6.      What Researchers Think About the Culture They Work In, Wellcome


Many ways to improve research culture were suggested, targeting a broad range of areas. These included:

  1. Changes to funding structures:
    1. Anonymous grant submissions.
    2. Padding on short grant contracts to allow time for quality control.
    3. Specific funding for groups more likely to experience discrimination (such as women, BAME researchers and those with disabilities or long-term health conditions).
    4. More diversity on funding panels.
    5. Greater availability of smaller funding awards.
    6. Simple applications with quick turnarounds (two-phase application process).
  2. More support for early-career researchers:
    1. Programmes to help researchers get started in their careers – including training and continued mentoring.
    2. Specific funding for early-career researchers, like seed funding.
    3. Rewards for those who don’t publish – rewarding ideas as well as the final output.
    4. Events to bring researchers together – allowing them to make further contacts.
    5. Creating clearer road maps of opportunities.
  3. Rethinking funding criteria and incentives:
    1. Shift away from the focus on rewarding publications and impact, to seek to motivate good research culture and rigorous ethics.
    2. Set a precedent by assessing the health of a research environment, the satisfaction of their staff and the rigour of their work prior to allocating funding.
    3. Take into consideration research findings that may not have been published but exemplified high ethical standards.
  4. Training to help researchers promote good culture through managing and mentoring:
    1. Set up courses led by experienced academics, with proven success in mentoring early-career researchers.
    2. Draw on best practice from other sectors (including industry and large corporates).
    3. Offer advice on how to manage a diverse team.
    4. Help develop understanding of how to recognise and respond to mental health issues.
    5. Aid leaders to manage finances effectively.
    6. Champion mentorship and demonstrate what good mentoring looks like.
  5. Identify bad behaviour in order to deter it:
    1. Give staff surveys more power – using them more effectively to play a part in identifying problems and highlighting where managers are not supporting staff.
    2. Use 360˚ anonymous appraisals and do not base promotion merely on publication.
    3. Have zero tolerance of abuse in the workplace, including refusal to fund individuals/institutions with poor culture and rewarding those demonstrating good practice.
  6. Ways for researchers to raise concerns without fear of reprisals or prejudice:
    1. Offer an impartial space to raise concerns for those fearing reprisals for reporting poor behaviour.
    2. Set up a new ombudsman for research culture, allowing concerns to be collected and considered carefully and impartially (although processes and powers would need to be able to take into account nuance and grey areas).
    3. Encourage institutions to set up spaces where concerns could be raised and investigated without prejudice (although trust in the institution may need to increase considerably first).
    4. Encourage funders to provide spaces for research team members to directly report concerns or introduce final feedback forms covering specifics of the culture.
  7. Promoting good practice:
    1. Provide the research community with examples of what good culture looks like, in order to help institutions and individuals make real change.
    2. Build on current good practice guidelines from bodies such as Wellcome, REF and the Royal Society which touch on research culture, creating guidelines with a more specific focus.
    3. Establish research culture “cafes” to share best practice11, offering researchers time and space to actively consider culture and the personal responsibility they have to make positive changes (no matter how small).
    4. Offering a charter for research culture (similar to Athena SWAN), incentivising institutions to actually embed good practice.

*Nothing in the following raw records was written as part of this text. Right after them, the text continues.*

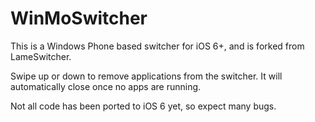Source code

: WinMoSwitcher
=============

This is a Windows Phone based switcher for iOS 6+, and is forked from LameSwitcher. 

Swipe up or down to remove applications from the switcher. It will automatically close once no apps are running. 

Not all code has been ported to iOS 6 yet, so expect many bugs.
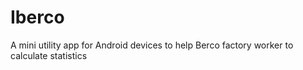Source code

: # Iberco

A mini utility app for Android devices to help Berco factory worker to calculate statistics
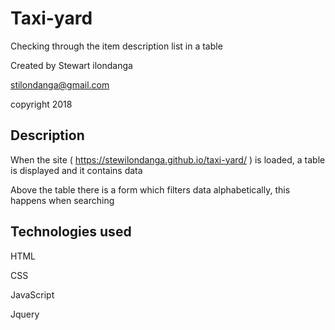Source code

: # Taxi-yard
Checking through the item description list in a table

Created by Stewart ilondanga

stilondanga@gmail.com

copyright 2018

## Description
When the site ( https://stewilondanga.github.io/taxi-yard/ ) is loaded, a table is displayed and it contains data

Above the table there is a form which filters data alphabetically, this happens when searching

## Technologies used
HTML

CSS

JavaScript

Jquery
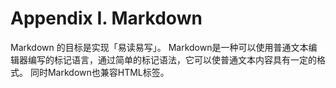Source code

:# Appendix I. Markdown
Markdown 的目标是实现「易读易写」。
Markdown是一种可以使用普通文本编辑器编写的标记语言，通过简单的标记语法，它可以使普通文本内容具有一定的格式。
同时Markdown也兼容HTML标签。


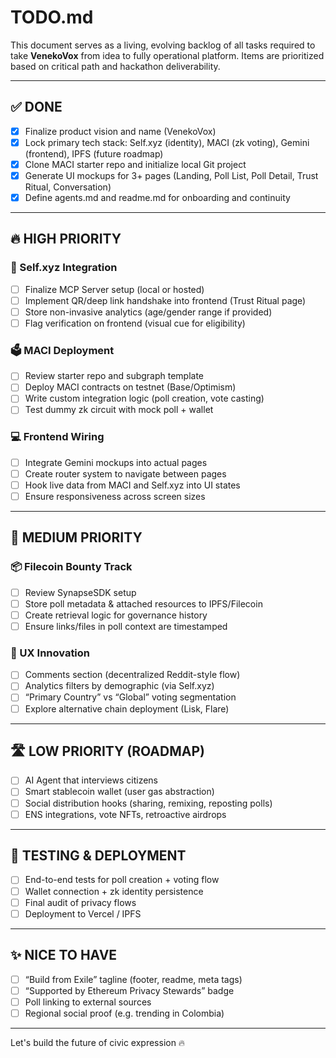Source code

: # TODO.md

This document serves as a living, evolving backlog of all tasks required to take **VenekoVox** from idea to fully operational platform. Items are prioritized based on critical path and hackathon deliverability.

---

## ✅ DONE
- [x] Finalize product vision and name (VenekoVox)
- [x] Lock primary tech stack: Self.xyz (identity), MACI (zk voting), Gemini (frontend), IPFS (future roadmap)
- [x] Clone MACI starter repo and initialize local Git project
- [x] Generate UI mockups for 3+ pages (Landing, Poll List, Poll Detail, Trust Ritual, Conversation)
- [x] Define agents.md and readme.md for onboarding and continuity

---

## 🔥 HIGH PRIORITY
### 🧾 Self.xyz Integration
- [ ] Finalize MCP Server setup (local or hosted)
- [ ] Implement QR/deep link handshake into frontend (Trust Ritual page)
- [ ] Store non-invasive analytics (age/gender range if provided)
- [ ] Flag verification on frontend (visual cue for eligibility)

### 🗳️ MACI Deployment
- [ ] Review starter repo and subgraph template
- [ ] Deploy MACI contracts on testnet (Base/Optimism)
- [ ] Write custom integration logic (poll creation, vote casting)
- [ ] Test dummy zk circuit with mock poll + wallet

### 💻 Frontend Wiring
- [ ] Integrate Gemini mockups into actual pages
- [ ] Create router system to navigate between pages
- [ ] Hook live data from MACI and Self.xyz into UI states
- [ ] Ensure responsiveness across screen sizes

---

## 🚀 MEDIUM PRIORITY
### 📦 Filecoin Bounty Track
- [ ] Review SynapseSDK setup
- [ ] Store poll metadata & attached resources to IPFS/Filecoin
- [ ] Create retrieval logic for governance history
- [ ] Ensure links/files in poll context are timestamped

### 🧠 UX Innovation
- [ ] Comments section (decentralized Reddit-style flow)
- [ ] Analytics filters by demographic (via Self.xyz)
- [ ] “Primary Country” vs “Global” voting segmentation
- [ ] Explore alternative chain deployment (Lisk, Flare)

---

## 🛣️ LOW PRIORITY (ROADMAP)
- [ ] AI Agent that interviews citizens
- [ ] Smart stablecoin wallet (user gas abstraction)
- [ ] Social distribution hooks (sharing, remixing, reposting polls)
- [ ] ENS integrations, vote NFTs, retroactive airdrops

---

## 🧪 TESTING & DEPLOYMENT
- [ ] End-to-end tests for poll creation + voting flow
- [ ] Wallet connection + zk identity persistence
- [ ] Final audit of privacy flows
- [ ] Deployment to Vercel / IPFS

---

## ✨ NICE TO HAVE
- [ ] “Build from Exile” tagline (footer, readme, meta tags)
- [ ] “Supported by Ethereum Privacy Stewards” badge
- [ ] Poll linking to external sources
- [ ] Regional social proof (e.g. trending in Colombia)

---

Let's build the future of civic expression 🔥

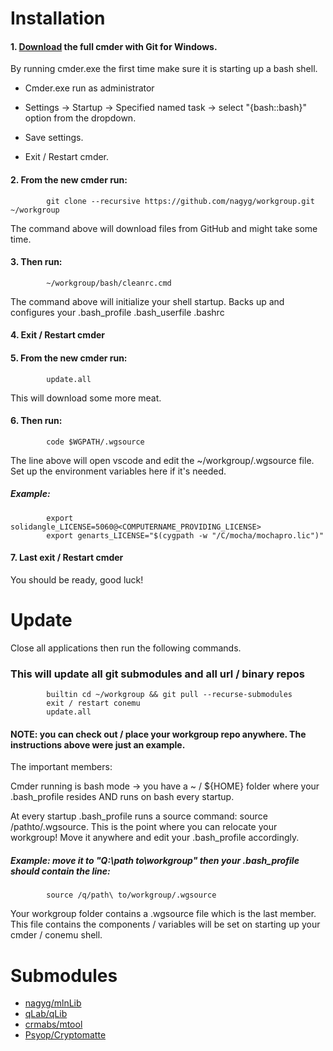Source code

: Installation
============

#### 1. [Download](https://cmder.net) the full cmder with Git for Windows. 

 By running cmder.exe the first time make sure it is starting up a bash shell.
 
 - Cmder.exe run as administrator 

 - Settings -> Startup -> Specified named task -> select "{bash::bash}" option from the dropdown.
 
 - Save settings.
 
 - Exit / Restart cmder.
 
#### 2. From the new cmder run:
            git clone --recursive https://github.com/nagyg/workgroup.git ~/workgroup
            
The command above will download files from GitHub and might take some time.

#### 3. Then run:
            ~/workgroup/bash/cleanrc.cmd

The command above will initialize your shell startup. Backs up and configures your .bash_profile .bash_userfile .bashrc

#### 4. Exit / Restart cmder
#### 5. From the new cmder run:
            update.all
            
This will download some more meat.

#### 6. Then run: 
            code $WGPATH/.wgsource
            
The line above will open vscode and edit the ~/workgroup/.wgsource file. 
Set up the environment variables here if it's needed.

##### Example:
            export solidangle_LICENSE=5060@<COMPUTERNAME_PROVIDING_LICENSE>
            export genarts_LICENSE="$(cygpath -w "/C/mocha/mochapro.lic")"

#### 7. Last exit / Restart cmder

You should be ready, good luck!

Update
======
Close all applications then run the following commands.
### This will update all git submodules and all url / binary repos
            builtin cd ~/workgroup && git pull --recurse-submodules
            exit / restart conemu
            update.all
            
#### NOTE: you can check out / place your workgroup repo anywhere. The instructions above were just an example.

The important members: 

Cmder running is bash mode -> you have a ~ / ${HOME} folder where your .bash_profile resides AND runs on bash every startup.

At every startup .bash_profile runs a source command: source /pathto/.wgsource.
This is the point where you can relocate your workgroup! Move it anywhere and edit your .bash_profile accordingly.

##### Example: move it to "Q:\path to\workgroup" then your .bash_profile should contain the line:
            source /q/path\ to/workgroup/.wgsource

Your workgroup folder contains a .wgsource file which is the last member. 
This file contains the components / variables will be set on starting up your cmder / conemu shell.

Submodules
==========
 - [nagyg/mlnLib](https://github.com/nagyg/mlnLib)
 - [qLab/qLib](https://github.com/qLab/qLib)
 - [crmabs/mtool](https://github.com/crmabs/mtool)
 - [Psyop/Cryptomatte](https://github.com/Psyop/Cryptomatte)
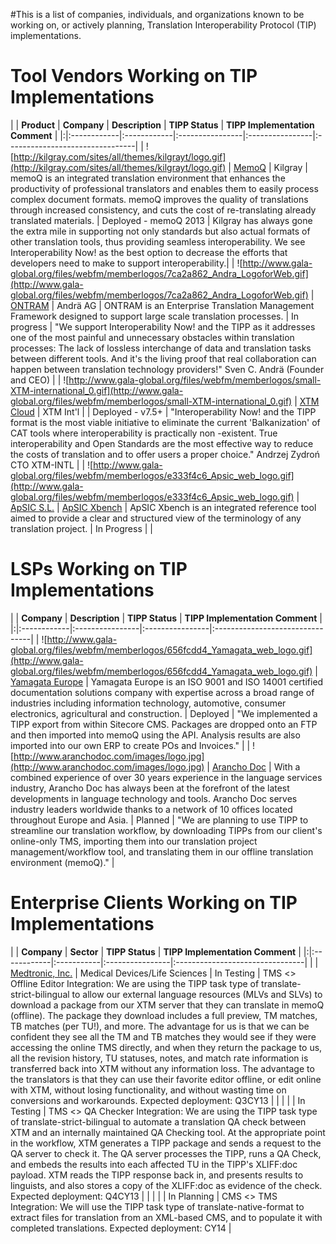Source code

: #This is a list of companies, individuals, and organizations known to be working on, or actively planning, Translation Interoperability Protocol (TIP) implementations.

# Tool Vendors Working on TIP Implementations #
| | **Product** | **Company** | **Description** | **TIPP Status** | **TIPP Implementation Comment** |
|:|:------------|:------------|:----------------|:----------------|:--------------------------------|
| ![http://kilgray.com/sites/all/themes/kilgrayt/logo.gif](http://kilgray.com/sites/all/themes/kilgrayt/logo.gif) | [MemoQ](http://www.kilgray.com) | Kilgray     | memoQ is an integrated translation environment that enhances the productivity of professional translators and enables them to easily process complex document formats. memoQ improves the quality of translations through increased consistency, and cuts the cost of re-translating already translated materials. | Deployed - memoQ 2013 | Kilgray has always gone the extra mile in supporting not only standards but also actual formats of other translation tools, thus providing seamless interoperability. We see Interoperability Now! as the best option to decrease the efforts that developers need to make to support interoperability.|
| ![http://www.gala-global.org/files/webfm/memberlogos/7ca2a862_Andra_LogoforWeb.gif](http://www.gala-global.org/files/webfm/memberlogos/7ca2a862_Andra_LogoforWeb.gif) | [ONTRAM](http://www.andrae-ag.com) | Andrä AG    | ONTRAM is an Enterprise Translation Management Framework designed to support large scale translation processes. | In progress     | "We support Interoperability Now! and the TIPP as it addresses one of the most painful and unnecessary obstacles within translation processes: The lack of lossless interchange of data and translation tasks between different tools. And it's the living proof that real collaboration can happen between translation technology providers!" Sven C. Andrä (Founder and CEO) |
| ![http://www.gala-global.org/files/webfm/memberlogos/small-XTM-international_0.gif](http://www.gala-global.org/files/webfm/memberlogos/small-XTM-international_0.gif) | [XTM Cloud](http://www.xtm-intl.com) | XTM Int'l   |                 | Deployed - v7.5+ | "Interoperability Now! and the TIPP format is the most viable initiative to eliminate the current 'Balkanization' of CAT tools where interoperability is practically non -existent. True interoperability and Open Standards are the most effective way to reduce the costs of translation and to offer users a proper choice." Andrzej Zydroń CTO XTM-INTL |
| ![http://www.gala-global.org/files/webfm/memberlogos/e333f4c6_Apsic_web_logo.gif](http://www.gala-global.org/files/webfm/memberlogos/e333f4c6_Apsic_web_logo.gif) | [ApSIC S.L.](http://www.apsic.com) | [ApSIC Xbench](http://www.apsic.com/en/products_xbench.html) | ApSIC Xbench is an integrated reference tool aimed to provide a clear and structured view of the terminology of any translation project.  | In Progress     |                                 |


# LSPs Working on TIP Implementations #
| | **Company** | **Description** | **TIPP Status** | **TIPP Implementation Comment** |
|:|:------------|:----------------|:----------------|:--------------------------------|
| ![http://www.gala-global.org/files/webfm/memberlogos/656fcdd4_Yamagata_web_logo.gif](http://www.gala-global.org/files/webfm/memberlogos/656fcdd4_Yamagata_web_logo.gif) | [Yamagata Europe](http://www.yamagata-europe.com) | Yamagata Europe is an ISO 9001 and ISO 14001 certified documentation solutions company with expertise across a broad range of industries including information technology, automotive, consumer electronics, agricultural and construction. | Deployed        | "We implemented a TIPP export from within Sitecore CMS. Packages are dropped onto an FTP and then imported into memoQ using the API. Analysis results are also imported into our own ERP to create POs and Invoices." |
| ![http://www.aranchodoc.com/images/logo.jpg](http://www.aranchodoc.com/images/logo.jpg) | [Arancho Doc](http://www.aranchodoc.com/) | With a combined experience of over 30 years experience in the language services industry, Arancho Doc has always been at the forefront of the latest developments in language technology and tools. Arancho Doc serves industry leaders worldwide thanks to a network of 10 offices located throughout Europe and Asia. | Planned         | "We are planning to use TIPP to streamline our translation workflow, by downloading TIPPs from our client's online-only TMS, importing them into our translation project management/workflow tool, and translating them in our offline translation environment (memoQ)." |


# Enterprise Clients Working on TIP Implementations #
| | **Company** | **Sector** | **TIPP Status** | **TIPP Implementation Comment** |
|:|:------------|:-----------|:----------------|:--------------------------------|
| | [Medtronic, Inc.](http://www.medtronic.com) | Medical Devices/Life Sciences | In Testing      | TMS <> Offline Editor Integration: We are using the TIPP task type of translate-strict-bilingual to allow our external language resources (MLVs and SLVs) to download a package from our XTM server that they can translate in memoQ (offline). The package they download includes a full preview, TM matches, TB matches (per TU!), and more. The advantage for us is that we can be confident they see all the TM and TB matches they would see if they were accessing the online TMS directly, and when they return the package to us, all the revision history, TU statuses, notes, and match rate information is transferred back into XTM without any information loss. The advantage to the translators is that they can use their favorite editor offline, or edit online with XTM, without losing functionality, and without wasting time on conversions and workarounds. Expected deployment: Q3CY13 |
| |             |            | In Testing      | TMS <> QA Checker Integration: We are using the TIPP task type of translate-strict-bilingual to automate a translation QA check between XTM and an internally maintained QA Checking tool. At the appropriate point in the workflow, XTM generates a TIPP package and sends a request to the QA server to check it. The QA server processes the TIPP, runs a QA Check, and embeds the results into each affected TU in the TIPP's XLIFF:doc payload. XTM reads the TIPP response back in, and presents results to linguists, and also stores a copy of the XLIFF:doc as evidence of the check. Expected deployment: Q4CY13 |
| |             |            | In Planning     |  CMS <> TMS Integration: We will use the TIPP task type of translate-native-format to extract files for translation from an XML-based CMS, and to populate it with completed translations. Expected deployment: CY14 |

7.      Wellcome Research Culture Townhalls Report, Wellcome



  1. We need to create structures and systems that reward the activities and behaviours that we all see as valuable contributions. Being a great manager takes time and energy. That investment needs to be properly incentivised.
  2. We need to communicate in a clearer, more targeted way to ensure that everyone knows where to seek support or raise grievances. Tellingly, many of the ideas raised through the Townhalls already exist in one form or another, reminding us that creating new initiatives is only part of the solution.
  3. We need to rebuild people’s confidence in institutions and approaches. Many conversations revealed a lack of trust in areas such as the handling of complaints, and a belief that the system isn’t built on fairness. This will be a hard challenge to solve, but the whole community must consider how to better hold itself to account in an open and honest way.

Issues to address

  1. Unstable contracts & careers
  2. Bullying & harassment
  3. Unhealthy competition
  4. Poor management
  5. Deteriorating mental health
  6. Long hours culture
  7. Inaction on diversity & inclusion
  8. Mistrust of complaints procedures
  9. Early career challenges
  10. Pressure to publish
  11. Lack of recognition & promotion
  12. Gender inequality & personal sacrifices

Proposed solutions:

  1. Implementing 360° feedback opportunities,
  2. clarifying the skills required to become a supervisor,
  3. reviewing the timing of submission deadlines, publishing negative results, and
  4. sharing more guidance on promotion criteria.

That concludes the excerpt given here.